§ **WORK TASK**
What you return should be the lines from the one with "[24:2] The points" through the one with "para Visual Studio](../ide/media/vs2017_teamexplorer_devops.png)" in the data below, reproduced exactly with both ends, and no pictures at all.
Segment Open
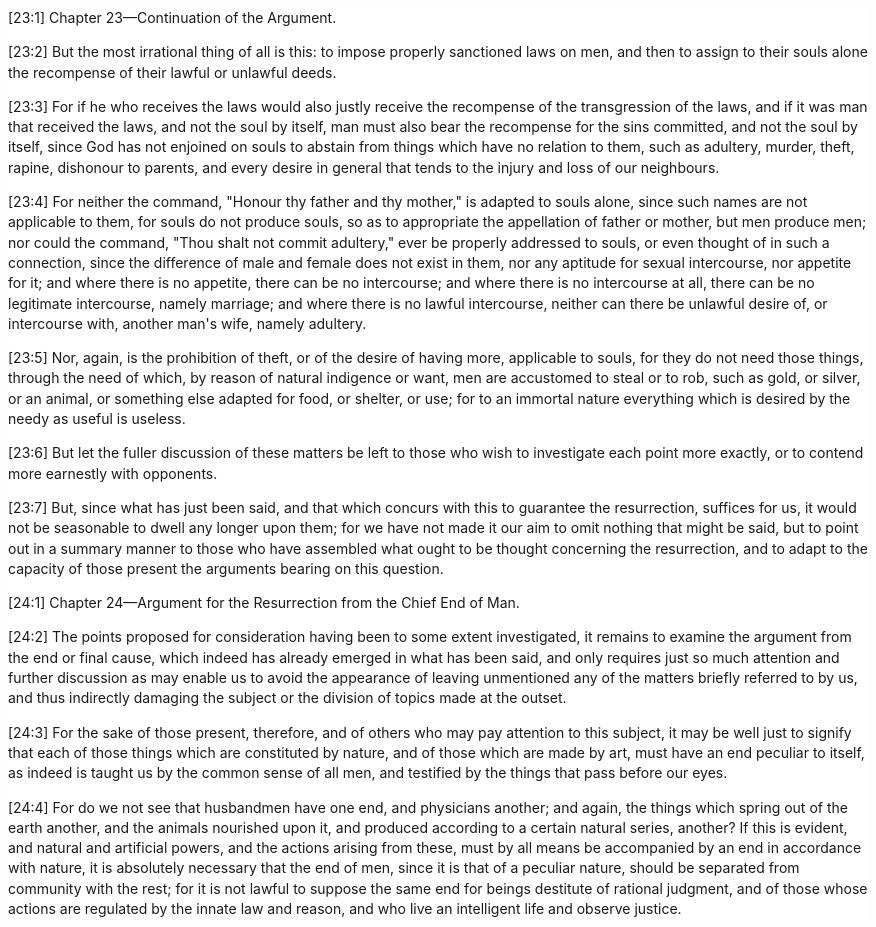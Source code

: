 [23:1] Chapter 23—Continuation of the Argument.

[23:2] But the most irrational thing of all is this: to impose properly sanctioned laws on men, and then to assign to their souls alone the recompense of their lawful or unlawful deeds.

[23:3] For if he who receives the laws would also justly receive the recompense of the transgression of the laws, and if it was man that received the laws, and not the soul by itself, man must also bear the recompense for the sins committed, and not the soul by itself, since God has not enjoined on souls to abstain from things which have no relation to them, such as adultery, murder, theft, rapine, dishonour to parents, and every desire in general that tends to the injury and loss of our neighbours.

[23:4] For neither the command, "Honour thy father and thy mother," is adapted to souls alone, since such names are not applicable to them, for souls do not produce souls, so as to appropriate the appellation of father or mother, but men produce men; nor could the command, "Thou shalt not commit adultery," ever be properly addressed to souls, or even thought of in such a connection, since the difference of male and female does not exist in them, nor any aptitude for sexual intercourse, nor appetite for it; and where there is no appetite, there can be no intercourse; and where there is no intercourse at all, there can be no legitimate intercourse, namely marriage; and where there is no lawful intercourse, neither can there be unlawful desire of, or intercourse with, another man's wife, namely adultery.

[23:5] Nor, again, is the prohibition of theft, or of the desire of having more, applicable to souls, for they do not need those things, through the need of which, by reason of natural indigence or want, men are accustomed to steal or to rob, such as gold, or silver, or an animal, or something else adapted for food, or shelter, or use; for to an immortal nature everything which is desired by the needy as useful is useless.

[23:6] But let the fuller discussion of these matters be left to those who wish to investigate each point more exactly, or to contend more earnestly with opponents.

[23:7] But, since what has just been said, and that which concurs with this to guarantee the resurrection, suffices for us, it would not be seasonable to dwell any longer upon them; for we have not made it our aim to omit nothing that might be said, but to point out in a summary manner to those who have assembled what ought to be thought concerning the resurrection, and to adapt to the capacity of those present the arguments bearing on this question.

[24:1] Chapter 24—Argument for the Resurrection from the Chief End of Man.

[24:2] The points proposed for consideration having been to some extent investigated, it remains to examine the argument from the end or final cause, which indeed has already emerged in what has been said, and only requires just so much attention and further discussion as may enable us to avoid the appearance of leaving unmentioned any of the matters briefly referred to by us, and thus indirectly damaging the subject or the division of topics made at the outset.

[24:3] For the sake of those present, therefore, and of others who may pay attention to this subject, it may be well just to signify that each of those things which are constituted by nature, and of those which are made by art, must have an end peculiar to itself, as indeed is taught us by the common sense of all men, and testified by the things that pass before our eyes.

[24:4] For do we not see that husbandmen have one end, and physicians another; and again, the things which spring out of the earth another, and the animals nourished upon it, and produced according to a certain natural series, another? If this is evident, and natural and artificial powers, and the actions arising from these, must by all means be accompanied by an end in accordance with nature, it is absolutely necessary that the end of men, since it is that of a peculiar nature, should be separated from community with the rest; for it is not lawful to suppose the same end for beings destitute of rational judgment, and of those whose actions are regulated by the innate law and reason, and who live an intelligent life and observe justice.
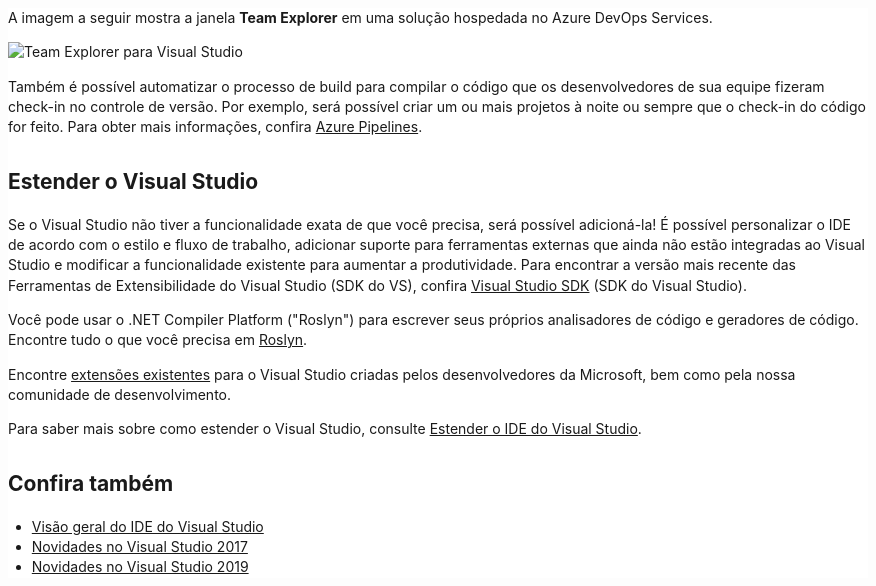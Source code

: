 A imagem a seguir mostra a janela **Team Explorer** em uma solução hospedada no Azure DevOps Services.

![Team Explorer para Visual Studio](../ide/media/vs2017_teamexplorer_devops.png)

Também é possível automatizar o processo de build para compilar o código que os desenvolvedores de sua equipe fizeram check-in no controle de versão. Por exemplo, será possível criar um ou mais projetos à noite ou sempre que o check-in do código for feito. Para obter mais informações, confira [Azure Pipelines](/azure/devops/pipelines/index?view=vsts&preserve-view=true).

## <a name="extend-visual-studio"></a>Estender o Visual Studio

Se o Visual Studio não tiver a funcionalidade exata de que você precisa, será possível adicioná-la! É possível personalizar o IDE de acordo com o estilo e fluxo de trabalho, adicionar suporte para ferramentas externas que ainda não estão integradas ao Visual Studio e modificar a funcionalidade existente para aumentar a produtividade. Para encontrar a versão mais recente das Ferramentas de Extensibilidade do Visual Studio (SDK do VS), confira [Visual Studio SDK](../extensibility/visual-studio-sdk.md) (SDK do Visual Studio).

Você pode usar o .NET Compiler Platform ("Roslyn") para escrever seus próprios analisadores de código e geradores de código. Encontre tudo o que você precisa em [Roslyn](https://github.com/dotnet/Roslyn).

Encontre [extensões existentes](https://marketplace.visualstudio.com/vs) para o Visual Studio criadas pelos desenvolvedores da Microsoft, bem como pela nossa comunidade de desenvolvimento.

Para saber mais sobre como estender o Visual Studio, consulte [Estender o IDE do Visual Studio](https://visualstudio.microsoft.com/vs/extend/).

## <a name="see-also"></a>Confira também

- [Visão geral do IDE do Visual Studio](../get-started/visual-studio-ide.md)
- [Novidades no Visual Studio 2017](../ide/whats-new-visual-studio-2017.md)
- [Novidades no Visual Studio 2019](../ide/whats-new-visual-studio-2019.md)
Segment Closed
§ **THE ANSWER**
[24:2] The points proposed for consideration having been to some extent investigated, it remains to examine the argument from the end or final cause, which indeed has already emerged in what has been said, and only requires just so much attention and further discussion as may enable us to avoid the appearance of leaving unmentioned any of the matters briefly referred to by us, and thus indirectly damaging the subject or the division of topics made at the outset.

[24:3] For the sake of those present, therefore, and of others who may pay attention to this subject, it may be well just to signify that each of those things which are constituted by nature, and of those which are made by art, must have an end peculiar to itself, as indeed is taught us by the common sense of all men, and testified by the things that pass before our eyes.

[24:4] For do we not see that husbandmen have one end, and physicians another; and again, the things which spring out of the earth another, and the animals nourished upon it, and produced according to a certain natural series, another? If this is evident, and natural and artificial powers, and the actions arising from these, must by all means be accompanied by an end in accordance with nature, it is absolutely necessary that the end of men, since it is that of a peculiar nature, should be separated from community with the rest; for it is not lawful to suppose the same end for beings destitute of rational judgment, and of those whose actions are regulated by the innate law and reason, and who live an intelligent life and observe justice.
Source code

: A imagem a seguir mostra a janela **Team Explorer** em uma solução hospedada no Azure DevOps Services.

![Team Explorer para Visual Studio](../ide/media/vs2017_teamexplorer_devops.png)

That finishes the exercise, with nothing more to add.